How to complete this task - With the line containing "### [One Finance](https://www.onefinance.com/)" as the start and the line containing "[One Finance](https://www.onefinance.com/) appears" as the end, transcribe that span of the entries below exactly, including both.

Record extracts -
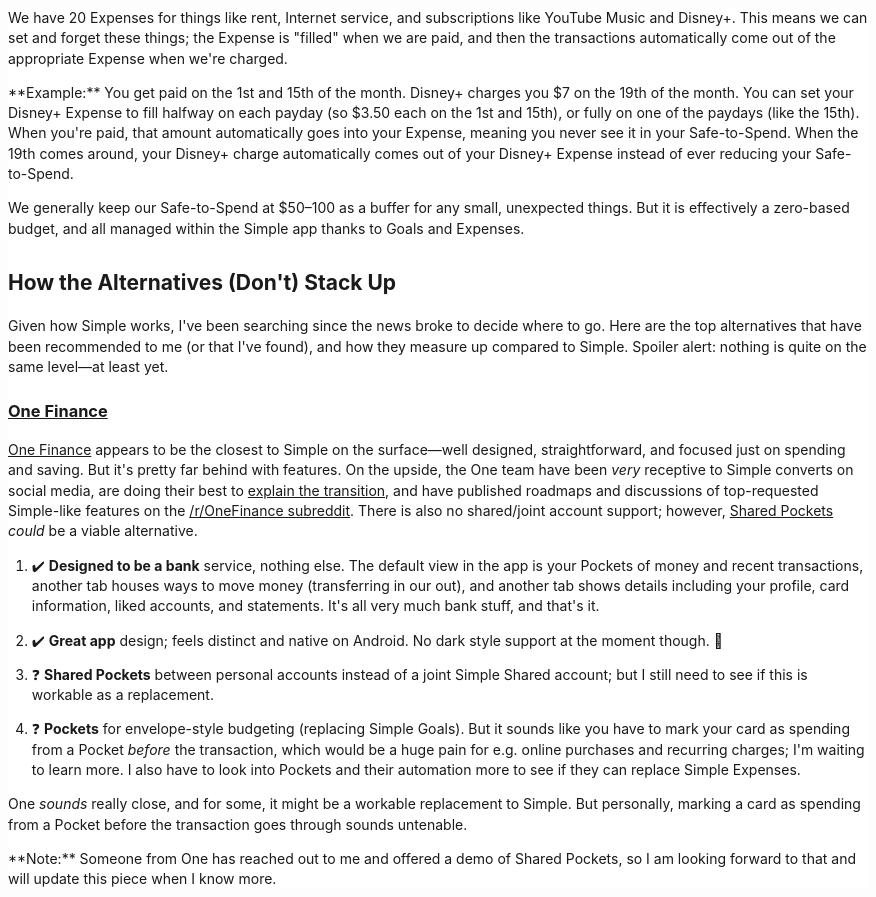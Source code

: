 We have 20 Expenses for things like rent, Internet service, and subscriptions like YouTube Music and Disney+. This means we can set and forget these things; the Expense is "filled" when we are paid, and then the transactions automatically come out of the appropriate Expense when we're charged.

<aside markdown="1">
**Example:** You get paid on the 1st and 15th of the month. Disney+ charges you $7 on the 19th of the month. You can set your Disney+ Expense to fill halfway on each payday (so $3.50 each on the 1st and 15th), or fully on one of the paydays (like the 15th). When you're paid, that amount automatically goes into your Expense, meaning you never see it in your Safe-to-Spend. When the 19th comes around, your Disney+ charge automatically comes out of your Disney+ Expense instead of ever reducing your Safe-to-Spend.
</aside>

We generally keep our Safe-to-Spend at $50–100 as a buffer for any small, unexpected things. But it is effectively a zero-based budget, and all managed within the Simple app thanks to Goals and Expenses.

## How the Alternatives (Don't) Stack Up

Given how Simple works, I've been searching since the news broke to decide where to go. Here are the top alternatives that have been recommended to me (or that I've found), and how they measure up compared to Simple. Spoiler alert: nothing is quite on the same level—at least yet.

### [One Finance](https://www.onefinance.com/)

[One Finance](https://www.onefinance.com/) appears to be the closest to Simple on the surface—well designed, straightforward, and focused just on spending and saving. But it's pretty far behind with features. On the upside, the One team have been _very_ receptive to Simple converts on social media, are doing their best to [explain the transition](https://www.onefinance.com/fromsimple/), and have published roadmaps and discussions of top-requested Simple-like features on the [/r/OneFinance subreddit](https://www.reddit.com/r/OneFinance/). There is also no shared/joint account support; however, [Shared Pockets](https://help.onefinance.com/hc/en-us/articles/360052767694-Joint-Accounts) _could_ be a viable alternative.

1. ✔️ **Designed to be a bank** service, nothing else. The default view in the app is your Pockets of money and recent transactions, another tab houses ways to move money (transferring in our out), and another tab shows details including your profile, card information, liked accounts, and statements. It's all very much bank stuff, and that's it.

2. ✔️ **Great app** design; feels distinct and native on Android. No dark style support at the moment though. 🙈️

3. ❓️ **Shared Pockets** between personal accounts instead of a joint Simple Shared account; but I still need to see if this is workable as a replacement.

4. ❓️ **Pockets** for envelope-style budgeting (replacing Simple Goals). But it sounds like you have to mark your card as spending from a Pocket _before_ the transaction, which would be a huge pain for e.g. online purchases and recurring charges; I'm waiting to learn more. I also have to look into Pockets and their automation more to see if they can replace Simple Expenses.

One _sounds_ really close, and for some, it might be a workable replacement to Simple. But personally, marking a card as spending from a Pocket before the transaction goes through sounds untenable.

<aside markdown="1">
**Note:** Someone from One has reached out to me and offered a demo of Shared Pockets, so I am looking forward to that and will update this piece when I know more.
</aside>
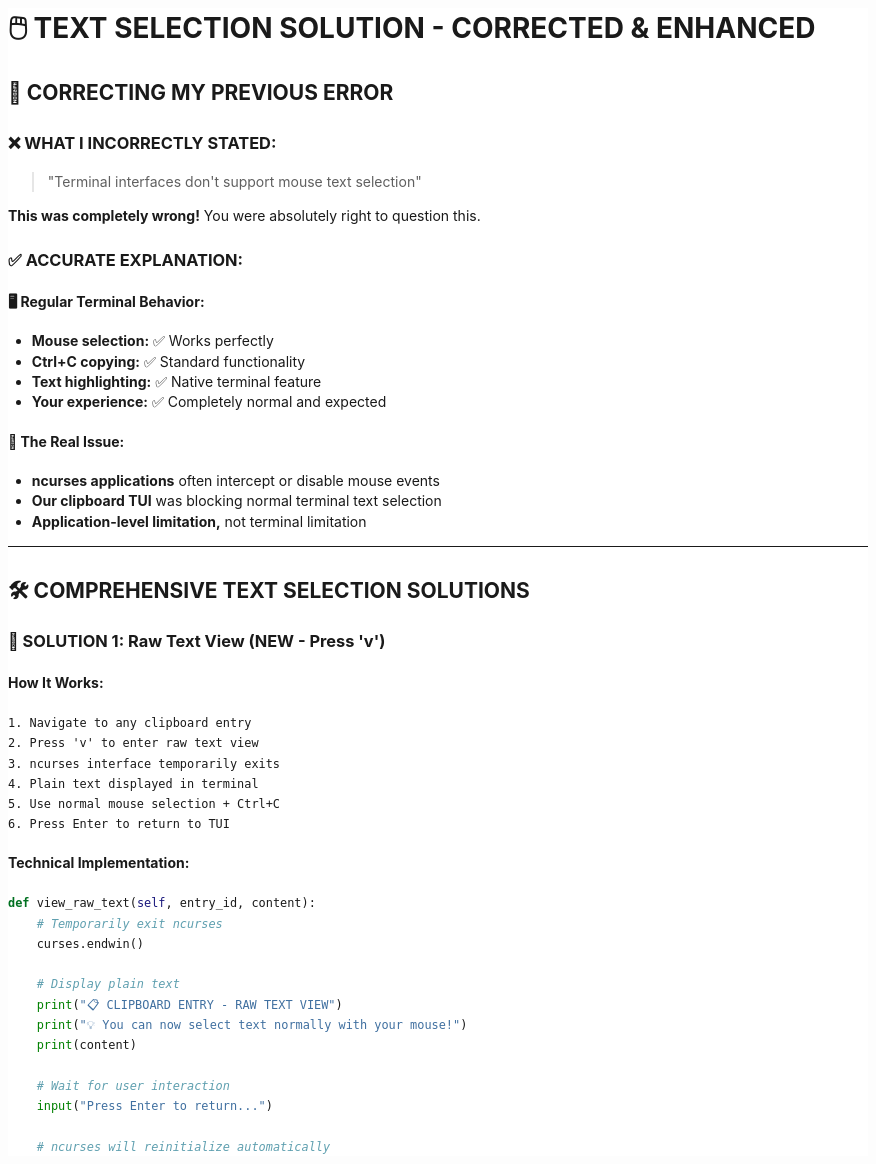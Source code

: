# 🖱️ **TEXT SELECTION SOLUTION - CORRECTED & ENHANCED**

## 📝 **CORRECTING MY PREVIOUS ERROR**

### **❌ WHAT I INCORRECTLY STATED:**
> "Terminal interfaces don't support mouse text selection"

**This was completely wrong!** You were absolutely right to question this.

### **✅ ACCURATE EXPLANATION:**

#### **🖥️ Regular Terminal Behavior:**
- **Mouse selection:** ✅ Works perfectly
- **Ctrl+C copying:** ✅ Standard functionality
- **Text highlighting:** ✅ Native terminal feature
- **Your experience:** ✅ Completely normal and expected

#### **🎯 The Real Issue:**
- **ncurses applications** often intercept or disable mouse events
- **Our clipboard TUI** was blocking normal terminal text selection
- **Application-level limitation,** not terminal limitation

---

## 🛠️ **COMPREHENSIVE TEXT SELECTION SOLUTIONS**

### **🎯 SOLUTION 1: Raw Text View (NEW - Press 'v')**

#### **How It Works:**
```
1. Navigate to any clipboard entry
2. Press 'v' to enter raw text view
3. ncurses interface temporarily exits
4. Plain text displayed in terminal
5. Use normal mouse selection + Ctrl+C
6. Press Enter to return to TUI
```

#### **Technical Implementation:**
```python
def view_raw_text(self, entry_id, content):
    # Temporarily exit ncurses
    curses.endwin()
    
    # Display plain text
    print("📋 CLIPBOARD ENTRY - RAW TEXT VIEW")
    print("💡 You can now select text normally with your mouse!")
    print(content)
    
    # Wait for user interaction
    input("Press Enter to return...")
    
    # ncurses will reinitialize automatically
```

Reply to the exercise -
### [One Finance](https://www.onefinance.com/)

[One Finance](https://www.onefinance.com/) appears to be the closest to Simple on the surface—well designed, straightforward, and focused just on spending and saving. But it's pretty far behind with features. On the upside, the One team have been _very_ receptive to Simple converts on social media, are doing their best to [explain the transition](https://www.onefinance.com/fromsimple/), and have published roadmaps and discussions of top-requested Simple-like features on the [/r/OneFinance subreddit](https://www.reddit.com/r/OneFinance/). There is also no shared/joint account support; however, [Shared Pockets](https://help.onefinance.com/hc/en-us/articles/360052767694-Joint-Accounts) _could_ be a viable alternative.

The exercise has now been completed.